I am writing my own job pool library lately and I’ve stumbled upon something I didn’t expect.
It sets up a typical Supervisor
with several GenServer
workers attached to it. Supervisor.which_children
works fine, Process.registered
shows both the supervisor and all workers and I can use Process.whereis
and Process.info
on their names. I can send messages to each worker and it responds fine.
Doing Process.exit(worker_pid, :kill)
results in the supervisor restarting the worker as expected. (Both the supervisor and the workers have the restart: :permanent
option explicitly specified, too.)
What does surprise me however is that calling Supervisor.terminate_child
leaves the worker’s child spec in the supervisor (meaning Supervisor.which_children
still shows it but with an :undefined
PID)… and the worker process is NOT restarted. The docs of Supervisor.terminate_child
don’t seem to address this. I’d expect the normal OTP auto-restart guarantees to apply.
Any clues or pointers?
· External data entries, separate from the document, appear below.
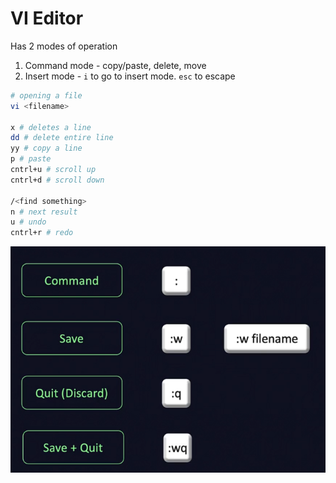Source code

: # VI Editor
Has 2 modes of operation
1. Command mode - copy/paste, delete, move
2. Insert mode - `i` to go to insert mode. `esc` to escape

```bash
# opening a file
vi <filename>

x # deletes a line
dd # delete entire line
yy # copy a line
p # paste
cntrl+u # scroll up
cntrl+d # scroll down

/<find something>
n # next result
u # undo
cntrl+r # redo
```

![alt text](image-4.png)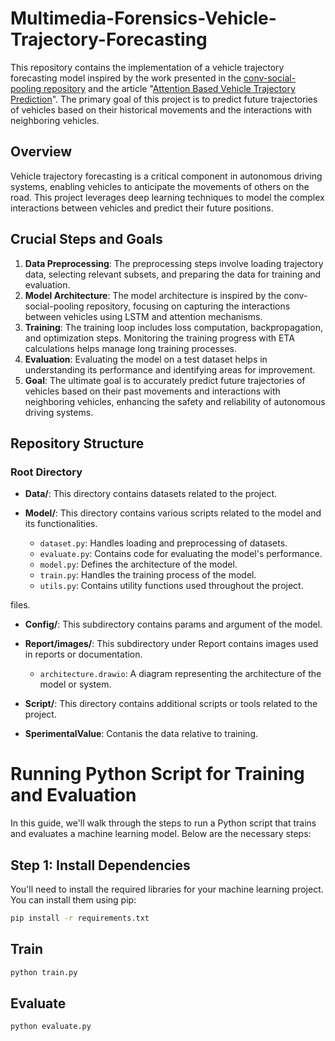 # Multimedia-Forensics-Vehicle-Trajectory-Forecasting

This repository contains the implementation of a vehicle trajectory forecasting model inspired by the work presented in the [conv-social-pooling repository](https://github.com/nachiket92/conv-social-pooling/blob/master) and the article "[Attention Based Vehicle Trajectory Prediction](https://inria.hal.science/hal-02543967/document)". The primary goal of this project is to predict future trajectories of vehicles based on their historical movements and the interactions with neighboring vehicles.

## Overview

Vehicle trajectory forecasting is a critical component in autonomous driving systems, enabling vehicles to anticipate the movements of others on the road. This project leverages deep learning techniques to model the complex interactions between vehicles and predict their future positions.


## Crucial Steps and Goals
1. **Data Preprocessing**: The preprocessing steps involve loading trajectory data, selecting relevant subsets, and preparing the data for training and evaluation.
2. **Model Architecture**: The model architecture is inspired by the conv-social-pooling repository, focusing on capturing the interactions between vehicles using LSTM and attention mechanisms.
3. **Training**: The training loop includes loss computation, backpropagation, and optimization steps. Monitoring the training progress with ETA calculations helps manage long training processes.
4. **Evaluation**: Evaluating the model on a test dataset helps in understanding its performance and identifying areas for improvement.
5. **Goal**: The ultimate goal is to accurately predict future trajectories of vehicles based on their past movements and interactions with neighboring vehicles, enhancing the safety and reliability of autonomous driving systems.


## Repository Structure

### Root Directory
- **Data/**: This directory contains datasets related to the project.

- **Model/**: This directory contains various scripts related to the model and its functionalities.
    - `dataset.py`: Handles loading and preprocessing of datasets.
    - `evaluate.py`: Contains code for evaluating the model's performance.
    - `model.py`: Defines the architecture of the model.
    - `train.py`: Handles the training process of the model.
    - `utils.py`: Contains utility functions used throughout the project.

 files.
  - **Config/**: This subdirectory contains params and argument of the model.

- **Report/images/**: This subdirectory under Report contains images used in reports or documentation.
  - `architecture.drawio`: A diagram representing the architecture of the model or system.

- **Script/**: This directory contains additional scripts or tools related to the project.

- **SperimentalValue**: Contanis the data relative to training.


# Running Python Script for Training and Evaluation

In this guide, we'll walk through the steps to run a Python script that trains and evaluates a machine learning model. Below are the necessary steps:

## Step 1: Install Dependencies

You'll need to install the required libraries for your machine learning project. You can install them using pip:

```bash
pip install -r requirements.txt
```

## Train
```bash
python train.py
```

## Evaluate
```bash
python evaluate.py
```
As a future library author I’d be worried that my users can just find the workers via Process.registered
and stop them via Supervisor.terminate_child
and then have their job pool execution code crash because one or more of the worker processes are not there.
I mean, if they want to use the library they should refrain from such shenanigans, obviously, but is there a way to make sure the workers are restarted even when stopped with Supervisor.terminate_child
?